Mr. Grafton chuckled. He clapped Edgar on the back. “Ambrose, it is, then.”
Whatever that meant. Mari would have to ask him later.
“I’ll finish with the engine,” Mr. Grafton said. “You go home.”
They all walked back together to the waiting carriage. Mari holding the twins’ hands, and Edgar helping her father find his way in the dark.
This was her family.
Five lost souls who had found each other at last.
It was all she’d ever wanted.
Epilogue
Two months later
The bells of St. Mary-le-Bow rang out lustily on the wedding day of the Duke of Banksford and Miss Mari Lumley.
When the happy couple descended the stairs, the gathered crowd was treated to the sight of a duke who was everything a duke should be, but rarely ever was.

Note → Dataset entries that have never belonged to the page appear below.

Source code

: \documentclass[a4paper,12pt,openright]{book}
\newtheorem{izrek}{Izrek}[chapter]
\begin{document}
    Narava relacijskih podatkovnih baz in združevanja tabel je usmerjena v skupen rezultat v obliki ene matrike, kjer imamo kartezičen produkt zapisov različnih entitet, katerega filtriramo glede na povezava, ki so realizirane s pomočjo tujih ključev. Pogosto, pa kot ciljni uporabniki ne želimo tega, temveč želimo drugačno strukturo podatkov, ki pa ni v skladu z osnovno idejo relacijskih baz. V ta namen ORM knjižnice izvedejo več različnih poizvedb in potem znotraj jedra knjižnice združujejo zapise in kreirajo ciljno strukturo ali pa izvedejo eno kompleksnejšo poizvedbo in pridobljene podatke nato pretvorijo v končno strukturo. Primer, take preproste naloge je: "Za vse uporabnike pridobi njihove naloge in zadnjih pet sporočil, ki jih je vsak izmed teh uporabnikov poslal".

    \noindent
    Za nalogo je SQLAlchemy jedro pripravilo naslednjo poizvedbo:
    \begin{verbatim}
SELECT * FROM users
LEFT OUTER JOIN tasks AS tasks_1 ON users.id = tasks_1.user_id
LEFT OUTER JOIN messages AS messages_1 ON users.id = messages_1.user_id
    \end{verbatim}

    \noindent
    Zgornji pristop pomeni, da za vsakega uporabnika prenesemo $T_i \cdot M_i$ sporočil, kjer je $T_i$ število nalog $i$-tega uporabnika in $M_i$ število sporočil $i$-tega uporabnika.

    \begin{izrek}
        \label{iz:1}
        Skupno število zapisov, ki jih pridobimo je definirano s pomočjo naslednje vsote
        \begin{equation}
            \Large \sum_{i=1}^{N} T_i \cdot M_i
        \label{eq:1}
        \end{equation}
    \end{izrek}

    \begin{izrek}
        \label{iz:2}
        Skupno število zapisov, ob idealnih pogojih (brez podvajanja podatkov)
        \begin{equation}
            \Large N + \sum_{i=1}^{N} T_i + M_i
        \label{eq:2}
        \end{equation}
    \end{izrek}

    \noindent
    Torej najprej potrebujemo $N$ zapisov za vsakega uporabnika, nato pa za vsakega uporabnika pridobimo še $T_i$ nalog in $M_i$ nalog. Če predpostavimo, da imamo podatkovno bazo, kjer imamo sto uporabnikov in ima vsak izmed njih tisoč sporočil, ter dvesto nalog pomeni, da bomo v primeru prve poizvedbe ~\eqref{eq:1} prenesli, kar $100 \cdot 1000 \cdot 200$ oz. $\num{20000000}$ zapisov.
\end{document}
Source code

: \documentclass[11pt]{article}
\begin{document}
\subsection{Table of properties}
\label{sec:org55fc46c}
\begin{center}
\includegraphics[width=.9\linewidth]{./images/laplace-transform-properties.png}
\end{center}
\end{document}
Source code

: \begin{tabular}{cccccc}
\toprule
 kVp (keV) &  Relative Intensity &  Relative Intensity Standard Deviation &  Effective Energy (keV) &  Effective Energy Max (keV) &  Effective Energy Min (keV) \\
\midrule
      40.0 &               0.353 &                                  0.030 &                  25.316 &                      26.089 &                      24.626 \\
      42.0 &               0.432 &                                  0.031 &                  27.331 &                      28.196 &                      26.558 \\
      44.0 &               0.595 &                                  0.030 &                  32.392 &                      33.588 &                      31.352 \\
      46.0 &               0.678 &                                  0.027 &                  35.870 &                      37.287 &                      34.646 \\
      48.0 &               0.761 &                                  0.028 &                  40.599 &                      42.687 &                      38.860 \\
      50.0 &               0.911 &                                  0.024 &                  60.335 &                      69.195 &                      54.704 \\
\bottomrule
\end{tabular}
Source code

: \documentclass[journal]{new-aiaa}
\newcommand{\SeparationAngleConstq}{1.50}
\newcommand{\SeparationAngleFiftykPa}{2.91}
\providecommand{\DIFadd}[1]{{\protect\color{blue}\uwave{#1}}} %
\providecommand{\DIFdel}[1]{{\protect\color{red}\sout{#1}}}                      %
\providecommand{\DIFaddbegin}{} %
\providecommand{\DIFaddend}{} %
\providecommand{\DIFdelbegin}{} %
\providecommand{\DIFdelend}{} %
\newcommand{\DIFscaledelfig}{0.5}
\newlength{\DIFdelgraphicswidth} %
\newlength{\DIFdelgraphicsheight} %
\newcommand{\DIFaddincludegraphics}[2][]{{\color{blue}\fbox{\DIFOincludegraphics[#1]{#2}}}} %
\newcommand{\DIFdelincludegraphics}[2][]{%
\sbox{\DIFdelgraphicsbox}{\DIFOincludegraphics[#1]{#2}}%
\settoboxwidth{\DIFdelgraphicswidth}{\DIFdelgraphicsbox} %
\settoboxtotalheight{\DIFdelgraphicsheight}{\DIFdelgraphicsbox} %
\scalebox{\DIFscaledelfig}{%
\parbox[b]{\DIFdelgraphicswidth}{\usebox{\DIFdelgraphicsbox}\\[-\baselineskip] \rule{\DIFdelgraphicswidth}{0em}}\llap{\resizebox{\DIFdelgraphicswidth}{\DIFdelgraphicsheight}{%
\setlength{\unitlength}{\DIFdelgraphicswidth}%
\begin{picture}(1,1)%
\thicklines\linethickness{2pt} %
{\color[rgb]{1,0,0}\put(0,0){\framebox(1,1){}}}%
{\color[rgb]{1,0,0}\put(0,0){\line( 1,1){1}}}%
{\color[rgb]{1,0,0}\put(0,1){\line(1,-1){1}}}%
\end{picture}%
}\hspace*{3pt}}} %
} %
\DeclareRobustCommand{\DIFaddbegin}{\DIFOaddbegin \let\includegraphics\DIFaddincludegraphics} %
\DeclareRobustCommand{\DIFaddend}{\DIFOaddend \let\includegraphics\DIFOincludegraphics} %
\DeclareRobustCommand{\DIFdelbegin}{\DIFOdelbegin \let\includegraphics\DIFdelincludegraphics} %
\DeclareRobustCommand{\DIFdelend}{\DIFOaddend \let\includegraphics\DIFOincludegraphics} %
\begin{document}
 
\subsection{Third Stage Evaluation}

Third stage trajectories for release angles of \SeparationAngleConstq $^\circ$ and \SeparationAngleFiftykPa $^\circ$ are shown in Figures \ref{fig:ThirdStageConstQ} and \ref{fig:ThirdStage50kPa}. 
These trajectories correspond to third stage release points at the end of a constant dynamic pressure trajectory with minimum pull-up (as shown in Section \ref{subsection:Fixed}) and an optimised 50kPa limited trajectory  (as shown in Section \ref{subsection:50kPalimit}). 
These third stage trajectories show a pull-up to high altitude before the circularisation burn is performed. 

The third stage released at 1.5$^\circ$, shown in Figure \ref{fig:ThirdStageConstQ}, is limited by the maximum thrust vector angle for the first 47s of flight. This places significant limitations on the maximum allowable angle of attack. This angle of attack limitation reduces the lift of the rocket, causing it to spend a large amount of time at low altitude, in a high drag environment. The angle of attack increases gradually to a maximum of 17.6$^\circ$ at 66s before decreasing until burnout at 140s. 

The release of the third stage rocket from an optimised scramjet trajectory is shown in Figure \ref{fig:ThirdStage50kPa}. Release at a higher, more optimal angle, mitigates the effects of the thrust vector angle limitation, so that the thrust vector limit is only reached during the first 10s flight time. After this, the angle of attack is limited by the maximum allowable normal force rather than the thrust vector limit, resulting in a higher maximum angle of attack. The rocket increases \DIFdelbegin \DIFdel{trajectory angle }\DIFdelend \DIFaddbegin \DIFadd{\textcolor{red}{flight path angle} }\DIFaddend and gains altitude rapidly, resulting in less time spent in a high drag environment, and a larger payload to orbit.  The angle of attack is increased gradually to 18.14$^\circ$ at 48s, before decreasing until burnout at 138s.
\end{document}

Tall, handsome, and utterly besotted with his new bride.
The way he gazed at her made the assembled ladies sigh with envy, and hope for a groom who might gaze at them like that one day.
The bride had unfashionable freckles and fiery auburn hair, but she was radiant in a gown from Madame Clotilde’s of palest cerulean silk dotted with tiny pearls like stars strewn across a night sky. She had a very unconventional wedding bouquet, however.
It appeared to be some sort of tattered old wooden figurine of a . . . rabbit? At least it had very rabbitlike ears.
Some whispered that she was the duke’s former governess. Others whispered that she had been born out of a long-buried scandal.
The bride and groom paid no attention to any of it, laughing and chatting with their families, the duke’s two illegitimate children weaving joyfully in and out of the assemblage as everyone made their way to the waiting carriages.
“Let’s go home, Mari,” Edgar said, holding out his hand.
She placed her hand in his. “Yes, let’s go home.”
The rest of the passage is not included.